Quando despertei eu percebi que havia dormido sobre a minha mesa de trabalho. Mas minha mente estava clara: não era eu quem escrevia a História, era a História que escrevia a si mesma! Eu tinha que jogá-la no papel e então deixá-la crescer, como uma árvore.

Eu só precisava de um ideia! Mas qual? Me lembrei que tinha um caderno com várias anotadas. O vasculhei, mas nada me agradou. Eram só sinopses pouco interessantes. Eu precisava de algo simples, único e incrível.

E então algo passou pela minha mente, uma lembrança de meu sonho! É isso, eu pensei. Seria o começo de uma grande História.

Comecei a digitar no computador:

"Era uma vez um mago que lutava usando a sua imaginação"

Meu editor vai adorar.

Meu Amigo, Stalin


E se eu os contasse da época em que eu fui vizinho de Josef Stalin?

Essa história inacreditável aconteceu faz muitos anos.

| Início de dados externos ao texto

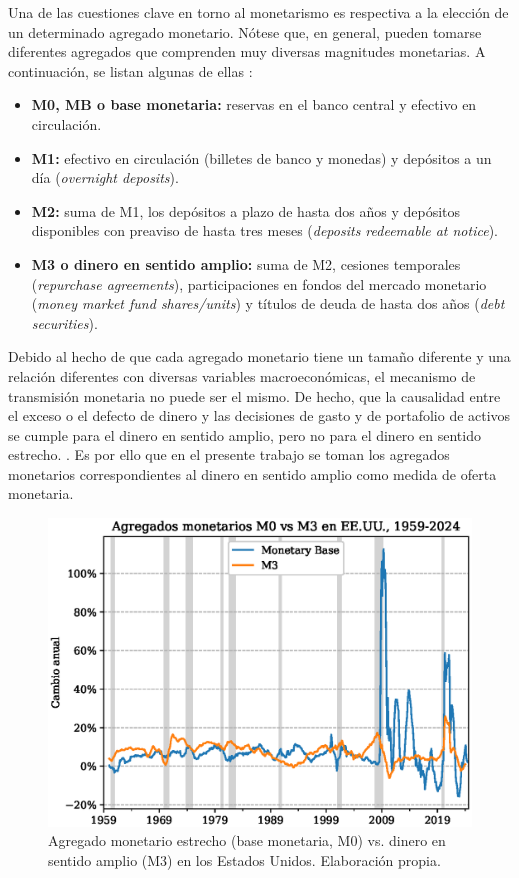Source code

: \documentclass[titlepage, 12pt]{article}
\begin{document}
Una de las cuestiones clave en torno al monetarismo es respectiva a la elección de un determinado agregado monetario. Nótese que, en general, pueden tomarse diferentes agregados que comprenden muy diversas magnitudes monetarias. A continuación, se listan algunas de ellas \autocite{oecd}:
\begin{itemize}
    \item \textbf{M0, MB o base monetaria:} reservas en el banco central y efectivo en circulación.
    \item \textbf{M1:} efectivo en circulación (billetes de banco y monedas) y depósitos a un día (\textit{overnight deposits}).
    \item  \textbf{M2:} suma de M1, los depósitos a plazo de hasta dos años y depósitos disponibles con preaviso de hasta tres meses (\textit{deposits redeemable at notice}).
    \item \textbf{M3 o dinero en sentido amplio:} suma de M2, cesiones temporales (\textit{repurchase agreements}), participaciones en fondos del mercado monetario (\textit{money market fund shares/units}) y títulos de deuda de hasta dos años (\textit{debt securities}).
\end{itemize}

Debido al hecho de que cada agregado monetario tiene un tamaño diferente y una relación diferentes con diversas variables macroeconómicas, el mecanismo de transmisión monetaria no puede ser el mismo. De hecho, que la causalidad entre el exceso o el defecto de dinero y las decisiones de gasto y de portafolio de activos se cumple para el dinero en sentido amplio, pero no para el dinero en sentido estrecho.  \autocite[137]{congdon2024}. Es por ello que en el presente trabajo se toman los agregados monetarios correspondientes al dinero en sentido amplio como medida de oferta monetaria.

\newpage
\begin{figure}
    \centering
    \includegraphics[width=.8\textwidth]{plots/broad-vs-narrow-money.eps}
    \caption{Agregado monetario estrecho (base monetaria, M0) vs. dinero en sentido amplio (M3) en los Estados Unidos. Elaboración propia.}
    \label{fig:broad-vs-narrow-money}
\end{figure}
\end{document}
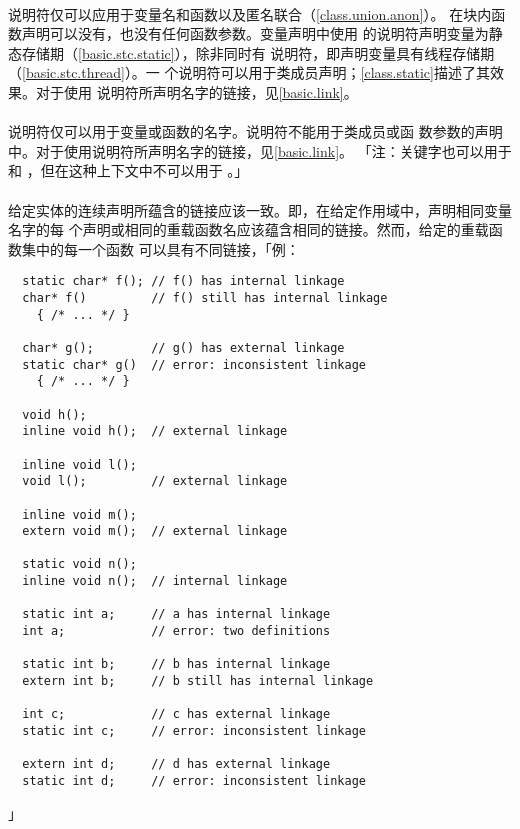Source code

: \paragraph{}
说明符仅可以应用于变量名和函数以及匿名联合（\ref{class.union.anon}）。
在块内函数声明可以没有，也没有任何函数参数。变量声明中使用
的说明符声明变量为静态存储期（\ref{basic.stc.static}），除非同时有
说明符，即声明变量具有线程存储期（\ref{basic.stc.thread}）。一
个说明符可以用于类成员声明；\ref{class.static}描述了其效果。对于使用
说明符所声明名字的链接，见\ref{basic.link}。

\paragraph{}
说明符仅可以用于变量或函数的名字。说明符不能用于类成员或函
数参数的声明中。对于使用说明符所声明名字的链接，见\ref{basic.link}。
「注：关键字也可以用于和
，但在这种上下文中不可以用于
。」

\paragraph{}
给定实体的连续声明所蕴含的链接应该一致。即，在给定作用域中，声明相同变量名字的每
个声明或相同的重载函数名应该蕴含相同的链接。然而，给定的重载函数集中的每一个函数
可以具有不同链接，「例：
\begin{lstlisting}
  static char* f(); // f() has internal linkage
  char* f()         // f() still has internal linkage
    { /* ... */ }

  char* g();        // g() has external linkage
  static char* g()  // error: inconsistent linkage
    { /* ... */ }

  void h();
  inline void h();  // external linkage

  inline void l();
  void l();         // external linkage

  inline void m();
  extern void m();  // external linkage

  static void n();
  inline void n();  // internal linkage

  static int a;     // a has internal linkage
  int a;            // error: two definitions

  static int b;     // b has internal linkage
  extern int b;     // b still has internal linkage

  int c;            // c has external linkage
  static int c;     // error: inconsistent linkage

  extern int d;     // d has external linkage
  static int d;     // error: inconsistent linkage
\end{lstlisting}」

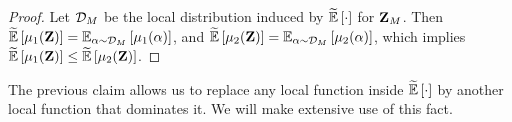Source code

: \begin{proof}
Let ${\mathcal D}_M$ be the local distribution induced by $\tildeEx{\cdot}$ for ${ \mathbf{Z} }_M$. Then
$\tildeEx{\mu_1(\zee)} = \Ex{\alpha \sim \calD_M}{\mu_1(\alpha)}$, and $\tildeEx{\mu_2(\zee)} =
\Ex{\alpha\sim \calD_M}{\mu_2(\alpha)}$, which implies $\tildeEx{\mu_1(\zee)} \leq \tildeEx{\mu_2(\zee)}$.
%
\end{proof}
%
The previous claim allows us to replace any local function inside $\tildeEx{\cdot}$ by another local function that dominates it. We will make extensive use of this fact.
%
%
\vspace{-5 pt}
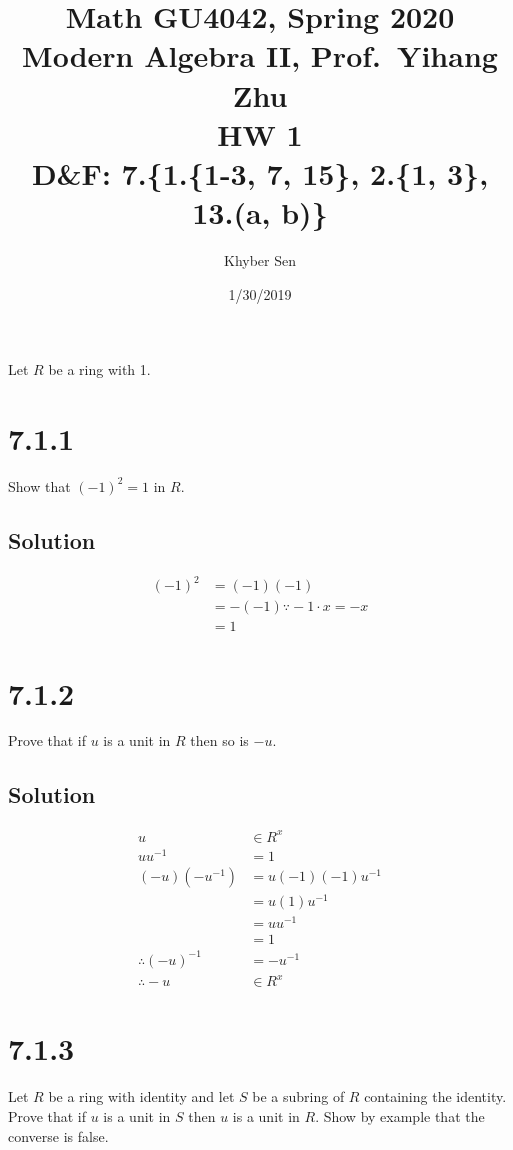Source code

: \documentclass[fleqn]{article}
\title{
Math GU4042, Spring 2020 \\
Modern Algebra II, Prof.\ Yihang Zhu \\
HW 1 \\
D\&F: 7.\{1.\{1-3, 7, 15\}, 2.\{1, 3\}, 13.(a, b)\}
}
\author{Khyber Sen}
\date{1/30/2019}
\begin{document}
    
    \maketitle
    
    Let $R$ be a ring with 1.
    
    \section{7.1.1}
    Show that $(-1)^2 = 1$ in $R$.
        
        \subsection{Solution}
        \begin{align}
            (-1)^2 &= (-1)(-1) \\
                &= -(-1) \because{} -1 \cdot x = -x \\
                &= 1
        \end{align}
    
    \section{7.1.2}
    Prove that if $u$ is a unit in $R$ then so is $-u$.
        
        \subsection{Solution}
        \begin{align}
            u &\in R^x \\
            u u^{-1} &= 1 \\
            (-u)(-u^{-1}) &= u (-1)(-1) u^{-1} \\
                &= u (1) u^{-1} \\
                &= u u^{-1} \\
                &= 1 \\
            \therefore{} (-u)^{-1} &= -u^{-1} \\
            \therefore{} -u &\in R^x
        \end{align}
    
    \section{7.1.3}
    Let $R$ be a ring with identity and let $S$ be a subring of $R$ containing the identity.  Prove that if $u$ is a unit in $S$ then $u$ is a unit in $R$.  Show by example that the converse is false.
        
\end{document}
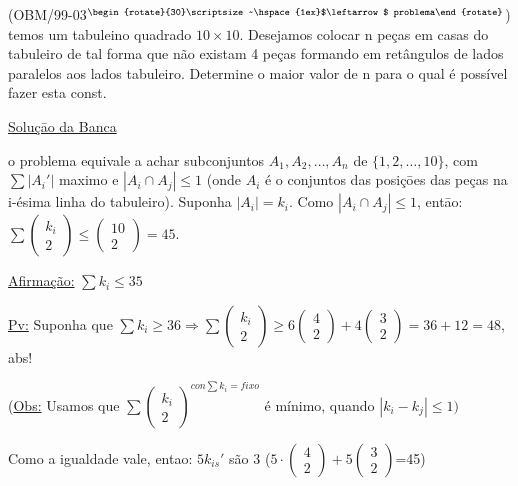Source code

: \documentclass[a4paper,12pt]{article}
\renewcommand{\leq}{\ensuremath{\leqslant}}
\renewcommand{\geq}{\ensuremath{\geqslant}}
\theoremstyle{plain} %
\theoremstyle{definition} %
\theoremstyle{remark} %
\newcommand{\rotsupup}[1]{\begin{rotate}{30}\scriptsize ~#1\end{rotate}} %
\begin{document}
	
	
	(OBM/99-03$^{\rotsupup{\hspace{1ex}$\leftarrow$ problema}}$) temos um tabuleino quadrado $10\times 10$. Desejamos colocar n pe\c{c}as em casas do tabuleiro de tal forma que n\~ao existam 4 pe\c{c}as formando em ret\^angulos de lados paralelos aos lados tabuleiro. Determine o maior valor de n para o qual \'e poss\'ivel fazer esta const.
	
	\begin{framed}
		\underline{Solu\c{c}\=ao da Banca}
		
		o problema equivale a achar subconjuntos $A_1, A_2, \dotso, A_n$ de $\{1,2,\dotso,10\}$, com $\sum |A_i'|$ maximo e $|A_i\cap A_j|\leq 1$ (onde $A_i$ \'e o conjuntos das posi\c{c}\=oes das pe\c{c}as na i-\'esima linha do tabuleiro). Suponha $|A_i|=k_i$. Como $|A_i\cap A_j|\leq 1$, ent\=ao: $\sum \left(\begin{smallmatrix}
			k_i\\
			2
		\end{smallmatrix}\right)\leq \left(\begin{smallmatrix}
			10\\
			2
		\end{smallmatrix}\right)=45$.
		
		\underline{Afirma\c{c}\~ao:} $\sum k_i\leq 35$
		
		\underline{Pv:} Suponha que $\sum k_i\geq 36 \Rightarrow \sum \left(\begin{smallmatrix}
			k_i\\
			2
		\end{smallmatrix}\right)\geq 6\left(\begin{smallmatrix}
			4\\
			2
		\end{smallmatrix}\right)+4\left(\begin{smallmatrix}
			3\\
			2
		\end{smallmatrix}\right)=36+12=48$, abs! \tiny\textblock 
		
		\normalsize
		
		
		
		(\underline{Obs:} Usamos que $\sum \left(\begin{smallmatrix}
			k_i\\
			2
		\end{smallmatrix}\right)^{con \sum k_i=fixo}$ \'e m\'inimo, quando $|k_i-k_j|\leq 1)$
		
		Como a igualdade vale, ent\-ao: $5k_{is}'$ s\~ao 3 ($5\cdot \left(\begin{smallmatrix}
			4\\
			2
		\end{smallmatrix}\right)+5\left(\begin{smallmatrix}
			3\\
			2
		\end{smallmatrix}\right)$=45)
		

\end{framed}
\end{document}
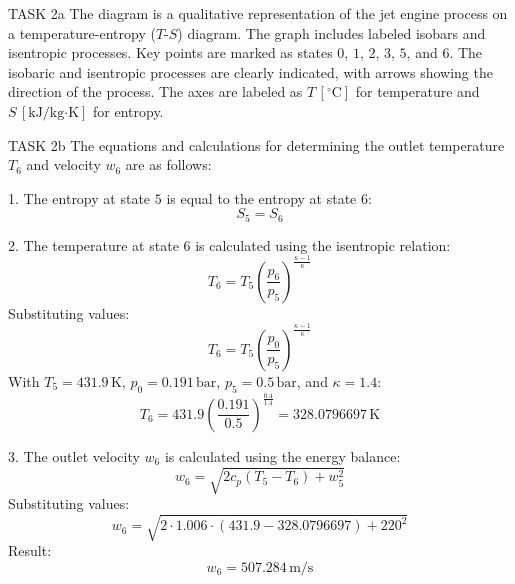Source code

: TASK 2a  
The diagram is a qualitative representation of the jet engine process on a temperature-entropy (\(T\)-\(S\)) diagram. The graph includes labeled isobars and isentropic processes. Key points are marked as states \(0\), \(1\), \(2\), \(3\), \(5\), and \(6\). The isobaric and isentropic processes are clearly indicated, with arrows showing the direction of the process. The axes are labeled as \(T \, [^\circ\text{C}]\) for temperature and \(S \, [\text{kJ}/\text{kg·K}]\) for entropy.  

TASK 2b  
The equations and calculations for determining the outlet temperature \(T_6\) and velocity \(w_6\) are as follows:  

1. The entropy at state \(5\) is equal to the entropy at state \(6\):  
   \[
   S_5 = S_6
   \]

2. The temperature at state \(6\) is calculated using the isentropic relation:  
   \[
   T_6 = T_5 \left( \frac{p_6}{p_5} \right)^{\frac{\kappa - 1}{\kappa}}
   \]
   Substituting values:  
   \[
   T_6 = T_5 \left( \frac{p_0}{p_5} \right)^{\frac{\kappa - 1}{\kappa}}
   \]
   With \(T_5 = 431.9 \, \text{K}\), \(p_0 = 0.191 \, \text{bar}\), \(p_5 = 0.5 \, \text{bar}\), and \(\kappa = 1.4\):  
   \[
   T_6 = 431.9 \left( \frac{0.191}{0.5} \right)^{\frac{0.4}{1.4}} = 328.0796697 \, \text{K}
   \]

3. The outlet velocity \(w_6\) is calculated using the energy balance:  
   \[
   w_6 = \sqrt{2 c_p (T_5 - T_6) + w_5^2}
   \]
   Substituting values:  
   \[
   w_6 = \sqrt{2 \cdot 1.006 \cdot (431.9 - 328.0796697) + 220^2}
   \]
   Result:  
   \[
   w_6 = 507.284 \, \text{m/s}
   \]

Eu havia me mudado para São Paulo e fui morar em um cortiço alugado, um quartinho barato nos fundos de um casa. Por muitos dias eu morei ali, sossegado, sem achar que me tornaria vizinho de um ditador comunista. Até que, numa manhã de segunda, ele chegou.

E não é que era a cara do líder soviético? O grosso bigode era o que mais se destacada em seu rosto volumoso. Era gordo e atarrancado, andava de um jeito devagar. Para deixar a história ainda mais cobulosa para vocês, leitores, lhes informo que ele falava com um sotaque carregado que só podia ter vindo, a partir do pouco conhecimento geográfico que eu tinha na época, do interior da Rússia!

Cumprimentei-o assim que chegou e ele lançou-me um olhar de desconfiança. 
Mas foi assim só no começo. Depois de uns dias eu estava tomando chá na casa dele (ao lado da minha).

Viramos bons amigos. Me dizia com convicção que era realmente o verdadeiro Stalin. Afirmava que tinha fugido da Rússia e agora vivia no Brasil pois "era mais quente". Ah, e também, claro, para fugir do perigo fascista que crescia na Europa.

Embora eu tenha pensado em ligar para o hospício para verificar se algum paciente havia fugido, logo joguei fora essa ideia. Tinha ali um bom vizinho. Stalin costumava cozinhar comidas típicas de seu país e batia na minha porta de noitinha para oferecer um pouco. Fomos para o cinema juntos uma vez, embora ele não tenha gostado da cultura capitalista. Preferia ficar em casa.

Todas as manhãs eu ouvia, da casa dele, o som do hino soviético tocando. Era religioso para Stalin, todos os dias. Louco ou não, ele passava por Stalin.

Mas então, um dia, enquanto conversava com ele na minha casa, o telefone tocou. Ele foi correndo até seu quarto alugado e começou a fazer as malas. Eu, sem saber o que estava acontecendo, perguntava:
- O que houve?
Mas só recebia respostas que não faziam sentido.
- Eles chegaram! Estão invadindo! Moscou está sob perigo! Preciso ir!

Fez suas malas e e em pouco tempo foi embora. Nem se despediu direito de mim. O dono do cortiço ficou tão perdido quanto eu, assim como o resto dos inquilinos.

Nunca mais o vi desde então. Tenho saudades de Stalin, meu amigo daquelas épocas. Enquanto escrevo isto sentado à minha mesa, eu estou olhando para um retrato ao meu lado de nós dois no dia que fomos à praia.

Me pergunto o que ele está fazendo hoje ou mesmo se ainda está vivo ou morreu durante alguma guerra imaginária. Vida longa ao líder.